I opened a case (Case #314922) and it is closed with a solution referencing a Microsoft KB article. But that's not the long term fix.
I still have my problems with using APM and Performance Counters/WMI in large volumes.
Based on the findings of support, the issue is not that APM is unable to monitor the WMI objects, but rather that the WMI objects are missing on the remote host. Unfortunately the reason why these WMI objects are disappearing is unknown. I've included a link to our WMI troubleshooting guide that may help to resolve the issue.
Optionally you can use RPC instead of WMI to monitor your Processes & Services, which is a simple pull-down box change in the component monitor itself. You can also utilize Windows Performance Counters to monitor statistical information you're currently collecting via WMI.
As a final option you can contact Microsoft support directly. They should be able to aid and assist with troubleshooting why these WMI objects are disappearing from your host.
I've been seeing a similar but different issue when polling Multiple WMI components to a server.
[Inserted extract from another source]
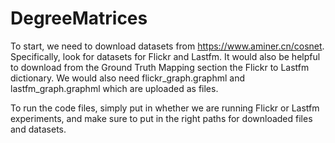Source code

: # DegreeMatrices

To start, we need to download datasets from https://www.aminer.cn/cosnet. Specifically, look for datasets for Flickr and Lastfm. It would also be helpful to download from the Ground Truth Mapping section the Flickr to Lastfm dictionary. We would also need flickr_graph.graphml and lastfm_graph.graphml which are uploaded as files.

To run the code files, simply put in whether we are running Flickr or Lastfm experiments, and make sure to put in the right paths for downloaded files and datasets.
We keep seeing an out of memory condition specifically when polling services. I have had to change several components to RPC. It's as if the WMI queries are overloading the system. I did see articles regarding WMI memory leaks but that was related to 2003 systems these have all been 2008.
mdriskell, your issue is likely unrelated and may be resolved by applying the following Microsoft hotfix to your monitored servers.
Thanks Alterego....
I had searched and searched but couldn't find a KB on Win2008 only things that came up were 2003. I will get this over to our Wintel team.